===== Records shown =====

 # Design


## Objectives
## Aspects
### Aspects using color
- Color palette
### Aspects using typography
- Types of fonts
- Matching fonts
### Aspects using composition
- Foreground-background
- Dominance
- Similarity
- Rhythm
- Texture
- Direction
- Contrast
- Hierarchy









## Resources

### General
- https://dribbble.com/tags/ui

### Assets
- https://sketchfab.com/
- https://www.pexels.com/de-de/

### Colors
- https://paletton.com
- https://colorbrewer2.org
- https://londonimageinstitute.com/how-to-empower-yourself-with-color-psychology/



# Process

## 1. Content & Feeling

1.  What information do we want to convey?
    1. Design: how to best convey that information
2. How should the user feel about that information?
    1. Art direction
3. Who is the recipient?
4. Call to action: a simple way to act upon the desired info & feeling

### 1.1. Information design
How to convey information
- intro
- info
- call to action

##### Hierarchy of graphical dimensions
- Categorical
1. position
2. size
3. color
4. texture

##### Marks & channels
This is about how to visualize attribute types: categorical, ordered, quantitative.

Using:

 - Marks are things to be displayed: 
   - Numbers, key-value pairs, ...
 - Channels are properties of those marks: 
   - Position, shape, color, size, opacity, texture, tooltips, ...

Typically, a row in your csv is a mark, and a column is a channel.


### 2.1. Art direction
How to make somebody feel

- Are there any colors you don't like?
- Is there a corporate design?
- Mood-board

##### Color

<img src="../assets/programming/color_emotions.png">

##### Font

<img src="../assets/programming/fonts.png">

=====

**What you have to do:** Only one stretch of the data above is needed. Restate it word for word, from the line containing "- Color palette" through the line containing "- Numbers, key-value pairs, ...", both ends included.

**Task output:**
- Color palette
### Aspects using typography
- Types of fonts
- Matching fonts
### Aspects using composition
- Foreground-background
- Dominance
- Similarity
- Rhythm
- Texture
- Direction
- Contrast
- Hierarchy









## Resources

### General
- https://dribbble.com/tags/ui

### Assets
- https://sketchfab.com/
- https://www.pexels.com/de-de/

### Colors
- https://paletton.com
- https://colorbrewer2.org
- https://londonimageinstitute.com/how-to-empower-yourself-with-color-psychology/



# Process

## 1. Content & Feeling

1.  What information do we want to convey?
    1. Design: how to best convey that information
2. How should the user feel about that information?
    1. Art direction
3. Who is the recipient?
4. Call to action: a simple way to act upon the desired info & feeling

### 1.1. Information design
How to convey information
- intro
- info
- call to action

##### Hierarchy of graphical dimensions
- Categorical
1. position
2. size
3. color
4. texture

##### Marks & channels
This is about how to visualize attribute types: categorical, ordered, quantitative.

Using:

 - Marks are things to be displayed: 
   - Numbers, key-value pairs, ...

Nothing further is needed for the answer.